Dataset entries

----

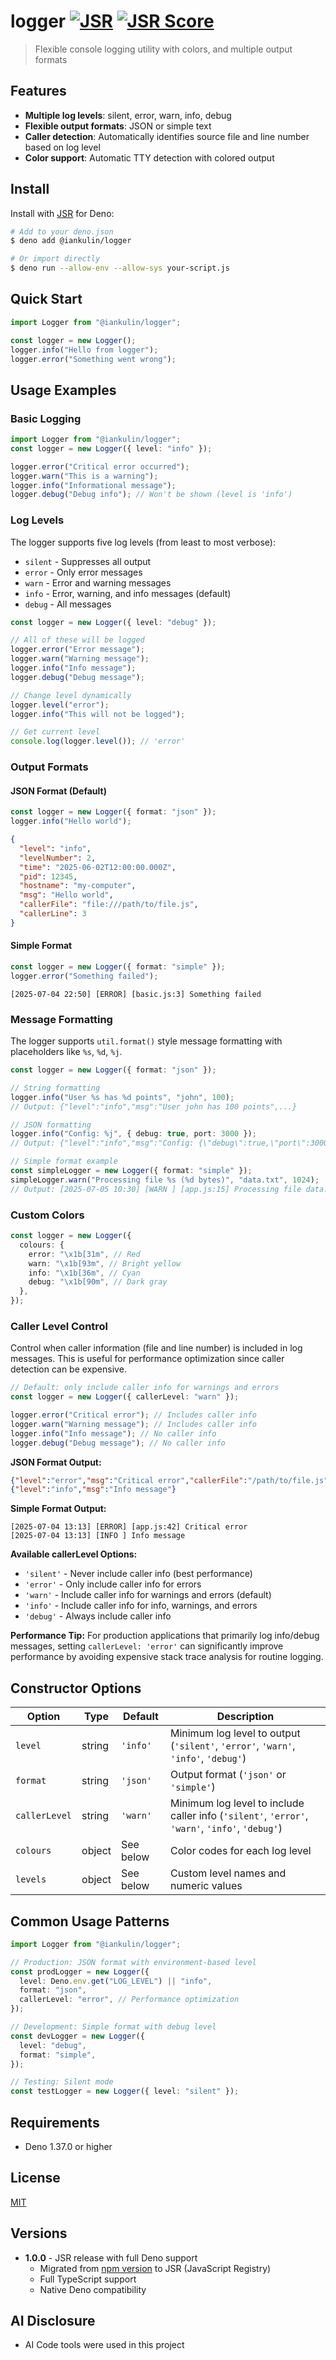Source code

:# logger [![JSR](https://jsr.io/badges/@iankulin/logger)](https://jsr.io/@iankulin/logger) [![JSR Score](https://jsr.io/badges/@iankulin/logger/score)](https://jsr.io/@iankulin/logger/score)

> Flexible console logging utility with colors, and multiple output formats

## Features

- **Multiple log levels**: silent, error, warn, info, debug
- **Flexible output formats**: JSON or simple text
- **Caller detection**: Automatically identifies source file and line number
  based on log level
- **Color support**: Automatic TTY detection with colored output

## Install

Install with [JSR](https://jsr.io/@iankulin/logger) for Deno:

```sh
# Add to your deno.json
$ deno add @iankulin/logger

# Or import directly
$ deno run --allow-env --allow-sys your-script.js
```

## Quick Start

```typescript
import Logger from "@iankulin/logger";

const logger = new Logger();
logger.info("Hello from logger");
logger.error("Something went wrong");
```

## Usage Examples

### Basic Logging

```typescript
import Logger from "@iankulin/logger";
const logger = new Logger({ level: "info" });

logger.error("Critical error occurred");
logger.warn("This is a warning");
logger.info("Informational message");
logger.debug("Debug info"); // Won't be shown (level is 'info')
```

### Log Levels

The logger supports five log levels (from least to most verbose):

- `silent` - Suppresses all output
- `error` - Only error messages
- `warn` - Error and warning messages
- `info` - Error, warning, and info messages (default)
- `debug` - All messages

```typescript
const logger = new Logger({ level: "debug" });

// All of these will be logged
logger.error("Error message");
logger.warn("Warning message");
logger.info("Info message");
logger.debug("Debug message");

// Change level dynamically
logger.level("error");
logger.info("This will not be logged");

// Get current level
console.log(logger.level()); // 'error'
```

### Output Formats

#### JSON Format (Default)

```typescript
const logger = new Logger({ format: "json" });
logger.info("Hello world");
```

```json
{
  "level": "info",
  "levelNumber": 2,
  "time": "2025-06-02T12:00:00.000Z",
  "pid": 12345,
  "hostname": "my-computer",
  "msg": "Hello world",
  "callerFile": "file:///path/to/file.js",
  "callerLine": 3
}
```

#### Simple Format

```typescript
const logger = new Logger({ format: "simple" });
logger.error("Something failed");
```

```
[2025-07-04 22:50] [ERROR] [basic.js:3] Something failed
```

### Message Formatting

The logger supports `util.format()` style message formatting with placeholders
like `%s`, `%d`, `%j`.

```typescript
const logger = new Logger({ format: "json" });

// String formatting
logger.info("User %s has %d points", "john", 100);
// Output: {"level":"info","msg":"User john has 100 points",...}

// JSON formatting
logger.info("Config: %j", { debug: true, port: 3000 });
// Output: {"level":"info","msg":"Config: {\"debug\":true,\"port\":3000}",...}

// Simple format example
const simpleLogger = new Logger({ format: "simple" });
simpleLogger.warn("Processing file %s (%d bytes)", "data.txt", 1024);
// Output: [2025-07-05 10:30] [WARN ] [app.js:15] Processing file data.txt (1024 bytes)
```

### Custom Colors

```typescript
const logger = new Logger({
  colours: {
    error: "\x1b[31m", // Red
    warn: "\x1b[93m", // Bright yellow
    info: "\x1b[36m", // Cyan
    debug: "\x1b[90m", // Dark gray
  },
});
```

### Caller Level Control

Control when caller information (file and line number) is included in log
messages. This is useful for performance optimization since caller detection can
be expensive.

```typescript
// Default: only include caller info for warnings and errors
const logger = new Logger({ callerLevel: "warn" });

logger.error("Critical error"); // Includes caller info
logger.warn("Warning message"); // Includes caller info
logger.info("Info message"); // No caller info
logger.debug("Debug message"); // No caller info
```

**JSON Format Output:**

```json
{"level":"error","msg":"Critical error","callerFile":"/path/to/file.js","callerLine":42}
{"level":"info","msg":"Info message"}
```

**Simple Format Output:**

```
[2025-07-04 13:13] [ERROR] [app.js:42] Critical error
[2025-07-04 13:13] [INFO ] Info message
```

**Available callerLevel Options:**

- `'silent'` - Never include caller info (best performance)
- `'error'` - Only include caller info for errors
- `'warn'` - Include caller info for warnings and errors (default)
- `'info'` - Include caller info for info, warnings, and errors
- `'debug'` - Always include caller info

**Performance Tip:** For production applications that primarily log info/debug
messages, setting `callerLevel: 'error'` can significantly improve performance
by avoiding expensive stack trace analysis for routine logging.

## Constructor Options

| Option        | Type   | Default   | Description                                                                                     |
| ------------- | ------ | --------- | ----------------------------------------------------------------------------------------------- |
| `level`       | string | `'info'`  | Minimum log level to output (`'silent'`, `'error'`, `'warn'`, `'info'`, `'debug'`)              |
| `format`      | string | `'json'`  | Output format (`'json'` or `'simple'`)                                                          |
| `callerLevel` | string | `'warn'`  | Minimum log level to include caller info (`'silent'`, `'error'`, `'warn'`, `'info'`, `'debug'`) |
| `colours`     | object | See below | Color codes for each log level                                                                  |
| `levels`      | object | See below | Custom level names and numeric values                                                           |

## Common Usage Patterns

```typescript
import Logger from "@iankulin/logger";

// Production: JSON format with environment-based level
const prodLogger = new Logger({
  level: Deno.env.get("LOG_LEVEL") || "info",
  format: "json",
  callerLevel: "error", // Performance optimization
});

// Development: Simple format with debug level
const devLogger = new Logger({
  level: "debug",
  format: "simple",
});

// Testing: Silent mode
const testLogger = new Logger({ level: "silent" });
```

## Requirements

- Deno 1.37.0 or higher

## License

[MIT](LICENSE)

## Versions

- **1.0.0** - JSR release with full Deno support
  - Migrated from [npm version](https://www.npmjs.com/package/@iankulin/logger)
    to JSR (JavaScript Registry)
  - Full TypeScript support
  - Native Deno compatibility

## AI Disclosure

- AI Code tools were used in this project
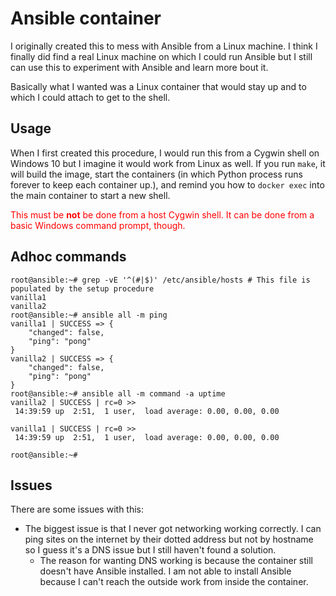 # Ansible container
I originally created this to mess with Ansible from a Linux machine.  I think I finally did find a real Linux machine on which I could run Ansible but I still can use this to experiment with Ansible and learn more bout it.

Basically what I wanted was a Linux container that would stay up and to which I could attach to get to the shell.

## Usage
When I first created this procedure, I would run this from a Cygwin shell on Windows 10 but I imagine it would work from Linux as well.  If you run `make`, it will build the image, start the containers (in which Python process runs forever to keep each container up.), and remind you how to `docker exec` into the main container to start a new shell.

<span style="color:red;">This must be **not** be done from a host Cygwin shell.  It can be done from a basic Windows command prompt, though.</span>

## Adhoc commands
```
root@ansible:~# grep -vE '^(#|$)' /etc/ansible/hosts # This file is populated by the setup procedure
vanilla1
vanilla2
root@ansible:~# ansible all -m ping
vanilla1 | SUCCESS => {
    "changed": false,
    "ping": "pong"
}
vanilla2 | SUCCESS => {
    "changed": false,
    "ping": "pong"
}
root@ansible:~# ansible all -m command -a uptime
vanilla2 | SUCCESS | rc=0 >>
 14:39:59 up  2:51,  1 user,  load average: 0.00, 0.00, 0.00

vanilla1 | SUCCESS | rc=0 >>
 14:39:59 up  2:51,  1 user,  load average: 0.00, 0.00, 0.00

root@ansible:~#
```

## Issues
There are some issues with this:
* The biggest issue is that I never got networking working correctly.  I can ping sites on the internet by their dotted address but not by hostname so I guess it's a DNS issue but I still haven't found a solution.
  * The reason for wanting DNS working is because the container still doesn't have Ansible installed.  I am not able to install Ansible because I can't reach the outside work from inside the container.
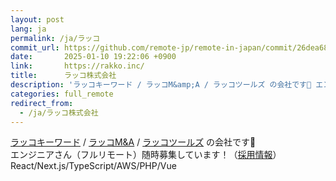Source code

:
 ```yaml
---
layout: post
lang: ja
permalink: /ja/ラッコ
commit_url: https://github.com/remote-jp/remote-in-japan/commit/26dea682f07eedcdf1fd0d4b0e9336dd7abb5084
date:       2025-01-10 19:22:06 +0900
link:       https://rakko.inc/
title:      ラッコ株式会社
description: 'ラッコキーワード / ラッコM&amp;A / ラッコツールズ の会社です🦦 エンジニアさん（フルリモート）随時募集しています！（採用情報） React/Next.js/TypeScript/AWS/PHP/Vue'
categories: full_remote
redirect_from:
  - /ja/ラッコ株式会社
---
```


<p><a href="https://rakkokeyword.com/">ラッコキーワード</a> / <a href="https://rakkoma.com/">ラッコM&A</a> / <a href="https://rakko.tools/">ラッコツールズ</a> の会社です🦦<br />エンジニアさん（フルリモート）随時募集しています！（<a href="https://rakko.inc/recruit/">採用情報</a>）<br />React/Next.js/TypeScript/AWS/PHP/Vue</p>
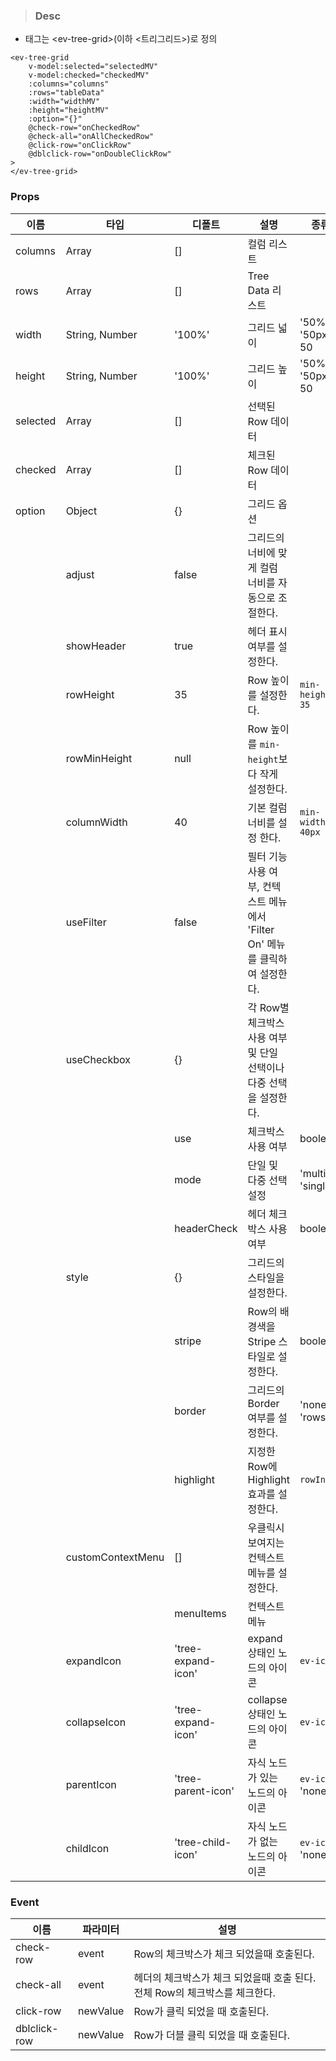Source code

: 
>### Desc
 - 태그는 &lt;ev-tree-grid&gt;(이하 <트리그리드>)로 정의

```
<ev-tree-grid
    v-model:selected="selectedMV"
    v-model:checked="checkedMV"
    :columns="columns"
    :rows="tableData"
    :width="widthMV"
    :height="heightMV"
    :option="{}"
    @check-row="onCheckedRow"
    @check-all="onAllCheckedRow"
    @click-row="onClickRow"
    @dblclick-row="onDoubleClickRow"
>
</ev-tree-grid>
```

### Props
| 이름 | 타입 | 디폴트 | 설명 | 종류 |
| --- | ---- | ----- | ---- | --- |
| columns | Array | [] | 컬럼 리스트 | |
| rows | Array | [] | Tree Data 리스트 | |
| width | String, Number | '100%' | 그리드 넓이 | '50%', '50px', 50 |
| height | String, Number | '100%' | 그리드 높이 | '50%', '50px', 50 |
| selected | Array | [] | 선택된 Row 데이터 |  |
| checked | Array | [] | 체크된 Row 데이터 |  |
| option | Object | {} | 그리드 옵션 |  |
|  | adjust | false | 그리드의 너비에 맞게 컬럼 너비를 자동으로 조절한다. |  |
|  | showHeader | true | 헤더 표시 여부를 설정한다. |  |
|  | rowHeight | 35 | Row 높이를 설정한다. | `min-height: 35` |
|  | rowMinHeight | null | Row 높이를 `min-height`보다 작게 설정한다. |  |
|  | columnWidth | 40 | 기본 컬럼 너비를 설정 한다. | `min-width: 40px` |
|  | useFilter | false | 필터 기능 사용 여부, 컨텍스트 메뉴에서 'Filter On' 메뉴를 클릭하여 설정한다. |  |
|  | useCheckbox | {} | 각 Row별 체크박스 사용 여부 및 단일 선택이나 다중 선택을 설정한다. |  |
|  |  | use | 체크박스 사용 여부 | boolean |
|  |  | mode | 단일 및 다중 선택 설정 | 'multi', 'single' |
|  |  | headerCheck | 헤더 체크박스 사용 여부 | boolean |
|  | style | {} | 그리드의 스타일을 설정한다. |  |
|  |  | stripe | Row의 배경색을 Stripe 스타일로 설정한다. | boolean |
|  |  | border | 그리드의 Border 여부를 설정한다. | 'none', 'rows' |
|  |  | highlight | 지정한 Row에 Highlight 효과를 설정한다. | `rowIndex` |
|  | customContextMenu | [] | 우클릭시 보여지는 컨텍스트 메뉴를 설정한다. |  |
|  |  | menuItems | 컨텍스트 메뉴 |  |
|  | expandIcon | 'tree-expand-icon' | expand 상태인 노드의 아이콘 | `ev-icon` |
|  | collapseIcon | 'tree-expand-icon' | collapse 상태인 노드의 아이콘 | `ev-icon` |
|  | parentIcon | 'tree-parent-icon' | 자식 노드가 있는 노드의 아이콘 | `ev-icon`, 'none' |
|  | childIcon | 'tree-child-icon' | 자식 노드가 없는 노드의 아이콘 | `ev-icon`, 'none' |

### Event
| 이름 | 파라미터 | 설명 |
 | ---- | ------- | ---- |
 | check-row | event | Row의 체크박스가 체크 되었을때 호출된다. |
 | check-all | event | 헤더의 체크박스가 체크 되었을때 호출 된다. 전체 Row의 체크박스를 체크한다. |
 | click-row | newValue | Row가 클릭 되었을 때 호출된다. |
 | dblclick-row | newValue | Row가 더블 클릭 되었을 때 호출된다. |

----

**What is needed:** Report how many lines above contain the string "ラッコツールズ". Please write the number only.

**Your solution:** 2